United States

LB&I releases technical guidance on mining industry property


On Sept.11, 2017 the IRS’s Large Business and International Division (LB&I) released a memorandum providing technical guidance to be used in determining the discrete units of property and major components associated with machinery and equipement frequently used in the mining industry.

Repairs, maintenance, replacement and improvement (RMRI) activities constitute significant expenses across in the mining industry. Under the Section 263(a) regulations, determining whether RMRI expenses are deductible repairs or, instead, capitalizible ‘improvements’ depends on whether a unit of property (UOP) is bettered, restored or adapted to a new use. However, before such an analysis can be made, the taxpayer must first identify the relevant UOP and its major components.

Under Treas. Reg. Section 1.263(a)-3(e), the UOP determination is based upon the ‘functional interdepence standard.’ As applied to machinery used in industrial processes, this standard requires taxpayers to

  1. Identify the all of the components that are ‘functionally interdependent’ (meaning that the placing in service of one component is dependent on the placing in service of another), and
  2. Then identify the component(s) performing discrete, major fuctions or operations.

Once the taxpayer determines the UOP they then must identify its ‘major components’ (UOP’s components that perform a discrete and critical function in UOP operation).

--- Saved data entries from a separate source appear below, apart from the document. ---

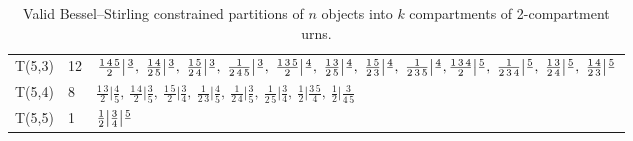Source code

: \documentclass[a4paper]{amsart}
\numberwithin{equation}{section}
\begin{document}
\begin{table}[htbp]
\begin{tabular}{|l|l|p{10.5cm}|}
        T(5,3) & 12 & \texttt{$
            \frac{1\,4\,5}{2}\big|\frac{3}{},\
            \frac{1\,4}{2\,5}\big|\frac{3}{\,},\
            \frac{1\,5}{2\,4}\big|\frac{3}{\,},\
            \frac{1}{2\,4\,5}\big|\frac{3}{\,},\
            \frac{1\,3\,5}{2}\big|\frac{4}{\,},\
            \frac{1\,3}{2\,5}\big|\frac{4}{\,},\
            \frac{1\,5}{2\,3}\big|\frac{4}{\,},\
            \frac{1}{2\,3\,5}\big|\frac{4}{\,},\
            \newline\newline
            \smallskip
            \frac{1\,3\,4}{2}\big|\frac{5}{\,},\
            \frac{1}{2\,3\,4}\big|\frac{5}{\,},\
            \frac{1\,3}{2\,4}\big|\frac{5}{\,},\
            \frac{1\,4}{2\,3}\big|\frac{5}{\,}
        $}\\

        T(5,4) & 8 & \texttt{$
            \frac{1\,3}{2} \big| \frac{4}{5},\
            \frac{1\,4}{2} \big| \frac{3}{5},\
            \frac{1\,5}{2} \big| \frac{3}{4},\
            \frac{1}{2\,3} \big| \frac{4}{5},\
            \frac{1}{2\,4} \big| \frac{3}{5},\
            \frac{1}{2\,5} \big| \frac{3}{4},\
            \frac{1}{2} \big| \frac{3\,5}{4},\
            \frac{1}{2} \big| \frac{3}{4\,5}
        $}\\
        T(5,5) & 1 & \texttt{$
            \frac{1}{2}\big|\frac{3}{4}\big|\frac{5}{\,}
            \smallskip
        $}\\
        \hline
        \end{tabular}
        \bigskip
    \caption{Valid Bessel--Stirling constrained partitions of $n$ objects into $k$ compartments of 2-compartment urns.}
    \label{tab-bs-enumeration}
\end{table}
\egroup
\end{document}
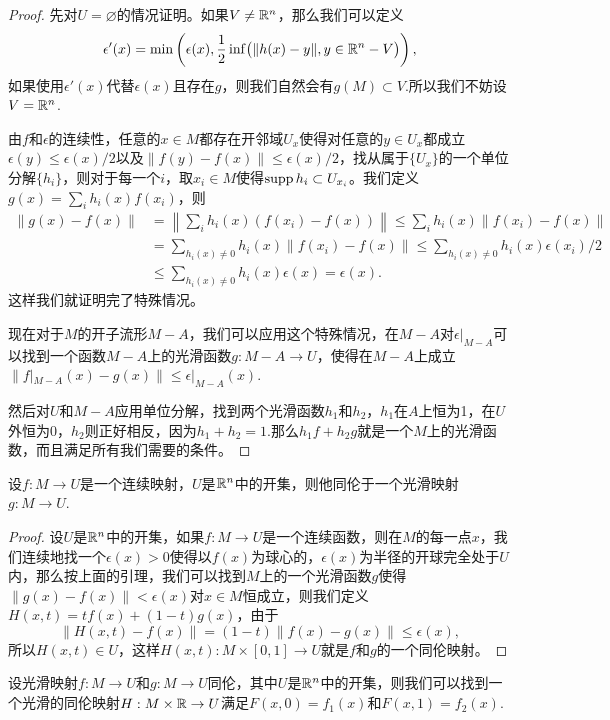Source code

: \begin{proof}
	先对$U=\varnothing$的情况证明。如果$V\neq \mathbb{R}^n$，那么我们可以定义
	\[
		\epsilon'(x)=\min\left(\epsilon(x),\frac{1}{2}\inf\bigl(\|h(x)-y\|,y\in \mathbb{R}^n-V\bigr)\right),
	\]
	如果使用$\epsilon'(x)$代替$\epsilon(x)$且存在$g$，则我们自然会有$g(M)\subset V$.所以我们不妨设$V=\mathbb{R}^n$.

	由$f$和$\epsilon$的连续性，任意的$x\in M$都存在开邻域$U_x$使得对任意的$y\in U_x$都成立$\epsilon(y)\leq \epsilon(x)/2$以及$\|f(y)-f(x)\|\leq \epsilon(x)/2$，找从属于$\{U_x\}$的一个单位分解$\{h_i\}$，则对于每一个$i$，取$x_i\in M$使得$\operatorname{supp} h_i\subset U_{x_i}$。我们定义$g(x)=\sum_i h_i(x)f(x_i)$，则
	\[
	\begin{split}
		\|g(x)-f(x)\|&=\left\|\sum_i h_i(x)(f(x_i)-f(x))\right\|\leq \sum_i h_i(x)\|f(x_i)-f(x)\|\\
		&=\sum_{h_i(x)\neq 0} h_i(x)\|f(x_i)-f(x)\|\leq  \sum_{h_i(x)\neq 0} h_i(x)\epsilon(x_i)/2\\
		&\leq  \sum_{h_i(x)\neq 0} h_i(x)\epsilon(x)=\epsilon(x).
	\end{split}
	\]
	这样我们就证明完了特殊情况。

	现在对于$M$的开子流形$M-A$，我们可以应用这个特殊情况，在$M-A$对$\epsilon|_{M-A}$可以找到一个函数$M-A$上的光滑函数$g:M-A\to U$，使得在$M-A$上成立$\|f|_{M-A}(x)-g(x)\|\leq \epsilon|_{M-A}(x)$.

	然后对$U$和$M-A$应用单位分解，找到两个光滑函数$h_1$和$h_2$，$h_1$在$A$上恒为1，在$U$外恒为0，$h_2$则正好相反，因为$h_1+h_2=1$.那么$h_1f+h_2g$就是一个$M$上的光滑函数，而且满足所有我们需要的条件。
\end{proof}

\begin{pro}
设$f:M\to U$是一个连续映射，$U$是$\mathbb{R}^n$中的开集，则他同伦于一个光滑映射$g:M\to U$.
\end{pro}

\begin{proof}
设$U$是$\mathbb{R}^n$中的开集，如果$f:M\to U$是一个连续函数，则在$M$的每一点$x$，我们连续地找一个$\epsilon(x)>0$使得以$f(x)$为球心的，$\epsilon(x)$为半径的开球完全处于$U$内，那么按上面的引理，我们可以找到$M$上的一个光滑函数$g$使得$\|g(x)-f(x)\|<\epsilon(x)$对$x\in M$恒成立，则我们定义$H(x,t)=tf(x)+(1-t)g(x)$，由于
\[
	\|H(x,t)-f(x)\|=(1-t)\|f(x)-g(x)\|\leq \epsilon(x),
\]
所以$H(x,t)\in U$，这样$H(x,t):M\times [0,1]\to U$就是$f$和$g$的一个同伦映射。
\end{proof}

\begin{lem}
设光滑映射$f:M\to U$和$g:M\to U$同伦，其中$U$是$\mathbb{R}^n$中的开集，则我们可以找到一个光滑的同伦映射$H:M\times \mathbb{R}\to U$满足$F(x,0)=f_1(x)$和$F(x,1)=f_2(x)$.
\end{lem}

Due to the heavily interdependent nature of mining equipment, attempts to apply these standards within the mining industry has often resulted in disagreements between taxpayers and the IRS as to the deductibility of RMRI expenses. LB&I has provided guidance and numerous mining-specific examples to clarify the proper application of the UOP and major component definitions to mining activities.

Taxpayers who wish to change their UOP and/or major components classifications to follow this newly issued guidance may do so by filling a Form 3115, Application for Change in Accounting Method, following the automatic consent procedures of Section 11.08 of Rev. Proc. 2017-30 and Rev. Proc. 2015-13.

Interested taxpayers should consult their tax advisers concerning how this guidance may affect their unique tax positions.